Weber Number — Physica

Equivalent forms

We = \frac{\text{inertial force}}{\text{surface tension force}}

We = Ca \cdot Re

Inertia versus the skin of a liquid — the number that decides droplets, sprays, and splashes.

Symbol	Name	SI unit	Dimension	Range
$\rho$	Density Fluid mass density	kg/m³	M·L⁻³	0.1 – 2000
$v$	Velocity Relative velocity between fluid and surroundings	m/s	L·T⁻¹	0 – 100
$L$	Characteristic Length Droplet diameter or jet width	m	L	0.00001 – 0.1
$\sigma$	Surface Tension Interfacial surface tension	N/m	M·T⁻²	0.01 – 0.5
$We$	Weber Numberoutput Dimensionless ratio of inertia to surface tension	dimensionless	1	0 – 100

Unit systems

Symbol	SI	CGS	Imperial
$\rho$	kg/m³	g/cm³	slug/ft³
$v$	m/s	cm/s	ft/s
$L$	m	cm	ft
$\sigma$	N/m	dyn/cm	lbf/ft
$We$	dimensionless	dimensionless	dimensionless

Where it holds

Applies wherever inertia competes with surface tension: droplet breakup, spray atomization, bubble formation, splashing.
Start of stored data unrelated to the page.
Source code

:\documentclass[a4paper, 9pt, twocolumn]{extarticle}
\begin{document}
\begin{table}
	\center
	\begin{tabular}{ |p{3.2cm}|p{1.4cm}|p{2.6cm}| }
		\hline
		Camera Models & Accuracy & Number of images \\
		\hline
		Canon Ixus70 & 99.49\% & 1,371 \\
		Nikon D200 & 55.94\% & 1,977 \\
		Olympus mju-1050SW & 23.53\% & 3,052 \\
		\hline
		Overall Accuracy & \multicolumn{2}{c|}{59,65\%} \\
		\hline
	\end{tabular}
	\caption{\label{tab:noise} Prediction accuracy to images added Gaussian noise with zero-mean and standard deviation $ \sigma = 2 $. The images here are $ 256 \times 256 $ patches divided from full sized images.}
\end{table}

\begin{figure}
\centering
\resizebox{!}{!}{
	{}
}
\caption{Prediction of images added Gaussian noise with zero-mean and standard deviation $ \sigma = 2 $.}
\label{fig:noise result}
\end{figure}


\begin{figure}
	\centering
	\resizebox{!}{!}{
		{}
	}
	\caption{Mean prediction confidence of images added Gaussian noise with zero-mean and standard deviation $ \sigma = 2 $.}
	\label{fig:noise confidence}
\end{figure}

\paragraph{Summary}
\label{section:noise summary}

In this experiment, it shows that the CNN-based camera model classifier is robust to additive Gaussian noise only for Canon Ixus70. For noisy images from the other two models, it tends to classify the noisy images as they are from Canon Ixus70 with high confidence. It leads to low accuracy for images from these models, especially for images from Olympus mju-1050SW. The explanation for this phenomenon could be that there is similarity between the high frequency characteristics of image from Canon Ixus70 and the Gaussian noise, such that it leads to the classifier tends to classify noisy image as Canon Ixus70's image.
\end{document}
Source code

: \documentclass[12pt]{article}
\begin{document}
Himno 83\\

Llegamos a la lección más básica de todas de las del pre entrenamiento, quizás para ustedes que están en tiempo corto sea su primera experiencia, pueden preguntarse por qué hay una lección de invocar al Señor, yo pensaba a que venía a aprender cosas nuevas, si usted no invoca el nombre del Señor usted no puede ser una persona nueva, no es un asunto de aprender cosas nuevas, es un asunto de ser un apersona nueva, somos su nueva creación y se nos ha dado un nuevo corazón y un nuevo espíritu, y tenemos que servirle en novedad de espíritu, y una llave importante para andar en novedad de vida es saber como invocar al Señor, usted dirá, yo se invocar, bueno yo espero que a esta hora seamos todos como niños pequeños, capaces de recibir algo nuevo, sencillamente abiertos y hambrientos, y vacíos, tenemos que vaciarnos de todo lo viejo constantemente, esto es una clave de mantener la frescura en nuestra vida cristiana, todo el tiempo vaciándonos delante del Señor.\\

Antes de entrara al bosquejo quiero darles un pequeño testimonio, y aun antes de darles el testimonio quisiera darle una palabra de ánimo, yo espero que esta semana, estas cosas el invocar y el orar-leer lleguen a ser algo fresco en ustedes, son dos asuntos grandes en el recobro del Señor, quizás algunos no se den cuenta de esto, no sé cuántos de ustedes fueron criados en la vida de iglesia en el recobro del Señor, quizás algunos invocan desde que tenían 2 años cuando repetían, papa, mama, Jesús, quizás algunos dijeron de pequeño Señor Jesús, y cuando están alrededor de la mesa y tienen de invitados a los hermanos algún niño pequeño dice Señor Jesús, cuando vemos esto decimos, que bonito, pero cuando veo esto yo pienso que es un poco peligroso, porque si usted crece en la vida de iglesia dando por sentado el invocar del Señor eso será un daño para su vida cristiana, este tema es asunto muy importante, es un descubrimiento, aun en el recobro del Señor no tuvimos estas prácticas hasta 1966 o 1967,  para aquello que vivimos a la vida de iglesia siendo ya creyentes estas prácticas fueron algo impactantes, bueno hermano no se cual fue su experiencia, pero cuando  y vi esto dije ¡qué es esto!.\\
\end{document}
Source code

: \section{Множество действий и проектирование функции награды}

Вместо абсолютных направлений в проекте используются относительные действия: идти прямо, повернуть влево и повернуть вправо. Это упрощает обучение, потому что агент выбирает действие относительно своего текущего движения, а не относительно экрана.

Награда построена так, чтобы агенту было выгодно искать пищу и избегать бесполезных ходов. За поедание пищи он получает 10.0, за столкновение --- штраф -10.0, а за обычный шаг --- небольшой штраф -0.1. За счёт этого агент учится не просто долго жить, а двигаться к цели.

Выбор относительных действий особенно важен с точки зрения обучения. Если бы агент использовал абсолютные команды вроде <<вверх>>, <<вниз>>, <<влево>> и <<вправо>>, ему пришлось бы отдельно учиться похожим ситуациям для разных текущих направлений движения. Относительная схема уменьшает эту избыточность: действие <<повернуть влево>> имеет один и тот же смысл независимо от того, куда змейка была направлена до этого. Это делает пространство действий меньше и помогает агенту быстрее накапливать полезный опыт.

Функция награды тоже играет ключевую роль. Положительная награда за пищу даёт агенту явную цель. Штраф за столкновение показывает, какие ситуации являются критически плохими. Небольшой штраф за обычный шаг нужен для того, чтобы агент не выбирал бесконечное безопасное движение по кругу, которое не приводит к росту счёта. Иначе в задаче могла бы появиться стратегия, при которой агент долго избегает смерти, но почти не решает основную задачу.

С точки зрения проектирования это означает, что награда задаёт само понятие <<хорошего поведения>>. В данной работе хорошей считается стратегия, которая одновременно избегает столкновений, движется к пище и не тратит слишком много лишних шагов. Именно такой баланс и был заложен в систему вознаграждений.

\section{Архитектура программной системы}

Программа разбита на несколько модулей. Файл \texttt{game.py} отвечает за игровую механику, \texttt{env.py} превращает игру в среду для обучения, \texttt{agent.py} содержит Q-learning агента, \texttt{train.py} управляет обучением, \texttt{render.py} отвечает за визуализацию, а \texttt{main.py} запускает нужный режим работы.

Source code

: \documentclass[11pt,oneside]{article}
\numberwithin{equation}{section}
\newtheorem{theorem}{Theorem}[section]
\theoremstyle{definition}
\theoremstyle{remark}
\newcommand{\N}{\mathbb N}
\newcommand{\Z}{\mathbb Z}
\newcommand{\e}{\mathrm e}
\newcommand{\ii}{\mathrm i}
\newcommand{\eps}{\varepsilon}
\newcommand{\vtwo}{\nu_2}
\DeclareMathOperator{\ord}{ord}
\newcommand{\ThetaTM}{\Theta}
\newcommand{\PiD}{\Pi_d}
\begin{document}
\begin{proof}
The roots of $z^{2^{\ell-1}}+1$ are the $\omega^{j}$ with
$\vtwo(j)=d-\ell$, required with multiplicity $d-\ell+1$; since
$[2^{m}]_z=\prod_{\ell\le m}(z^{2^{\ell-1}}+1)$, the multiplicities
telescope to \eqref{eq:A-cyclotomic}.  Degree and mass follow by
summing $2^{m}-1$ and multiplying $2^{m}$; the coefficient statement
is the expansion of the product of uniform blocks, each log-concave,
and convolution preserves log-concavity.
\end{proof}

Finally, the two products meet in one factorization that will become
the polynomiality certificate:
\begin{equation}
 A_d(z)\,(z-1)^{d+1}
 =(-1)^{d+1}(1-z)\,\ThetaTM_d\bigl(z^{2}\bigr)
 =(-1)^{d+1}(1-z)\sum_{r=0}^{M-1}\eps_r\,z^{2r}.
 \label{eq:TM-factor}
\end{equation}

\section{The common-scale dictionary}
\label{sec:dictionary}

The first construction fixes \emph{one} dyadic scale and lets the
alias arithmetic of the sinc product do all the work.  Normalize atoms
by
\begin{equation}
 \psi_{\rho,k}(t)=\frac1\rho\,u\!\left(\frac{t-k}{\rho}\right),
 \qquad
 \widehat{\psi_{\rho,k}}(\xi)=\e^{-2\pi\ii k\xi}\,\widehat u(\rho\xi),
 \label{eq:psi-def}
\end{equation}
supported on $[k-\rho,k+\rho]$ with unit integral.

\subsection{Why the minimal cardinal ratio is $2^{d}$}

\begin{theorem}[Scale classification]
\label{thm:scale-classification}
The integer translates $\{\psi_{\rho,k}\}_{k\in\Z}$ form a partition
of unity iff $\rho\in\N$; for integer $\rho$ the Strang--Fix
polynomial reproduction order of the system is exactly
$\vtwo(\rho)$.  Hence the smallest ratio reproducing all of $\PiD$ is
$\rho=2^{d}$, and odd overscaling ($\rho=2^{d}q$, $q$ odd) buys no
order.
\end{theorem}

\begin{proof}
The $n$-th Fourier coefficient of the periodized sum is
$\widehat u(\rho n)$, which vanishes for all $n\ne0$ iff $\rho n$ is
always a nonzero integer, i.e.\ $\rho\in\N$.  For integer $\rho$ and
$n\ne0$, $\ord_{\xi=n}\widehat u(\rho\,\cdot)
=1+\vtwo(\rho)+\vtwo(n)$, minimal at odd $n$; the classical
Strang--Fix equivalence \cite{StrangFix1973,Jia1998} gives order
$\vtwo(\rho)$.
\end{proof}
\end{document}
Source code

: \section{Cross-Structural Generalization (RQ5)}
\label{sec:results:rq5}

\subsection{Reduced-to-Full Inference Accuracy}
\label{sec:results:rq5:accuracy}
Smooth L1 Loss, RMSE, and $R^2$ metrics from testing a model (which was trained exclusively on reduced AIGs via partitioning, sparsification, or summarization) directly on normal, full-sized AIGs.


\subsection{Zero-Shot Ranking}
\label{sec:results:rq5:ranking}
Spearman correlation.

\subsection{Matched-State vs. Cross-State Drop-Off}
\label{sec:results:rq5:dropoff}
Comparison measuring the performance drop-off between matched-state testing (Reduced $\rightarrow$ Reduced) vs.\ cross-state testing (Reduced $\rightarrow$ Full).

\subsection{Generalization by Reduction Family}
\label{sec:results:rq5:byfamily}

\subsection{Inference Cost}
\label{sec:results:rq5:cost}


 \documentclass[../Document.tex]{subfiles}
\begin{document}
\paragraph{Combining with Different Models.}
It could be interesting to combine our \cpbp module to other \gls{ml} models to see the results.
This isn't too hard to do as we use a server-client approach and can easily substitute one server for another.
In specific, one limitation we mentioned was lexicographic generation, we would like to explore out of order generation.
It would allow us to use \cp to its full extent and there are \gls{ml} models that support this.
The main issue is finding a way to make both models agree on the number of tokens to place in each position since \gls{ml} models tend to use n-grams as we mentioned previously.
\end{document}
Critical breakup Weber numbers depend on viscosity (Ohnesorge number) for very viscous liquids.

Dimensional analysis

$[\rho v^{2}L/\sigma ] = (M\cdot L^{-3})(L^{2}\cdot T^{-2})(L)/(M\cdot T^{-2}) = 1 \checkmark$ (dimensionless)

Discovery

Moritz Weber · 1919

Moritz Weber, a German professor of naval mechanics, formalized this group while developing the theory of dynamic similarity for capillary and droplet phenomena, naming it after the work he systematized.

Try this

How fast must a raindrop fall before it shatters into a mist?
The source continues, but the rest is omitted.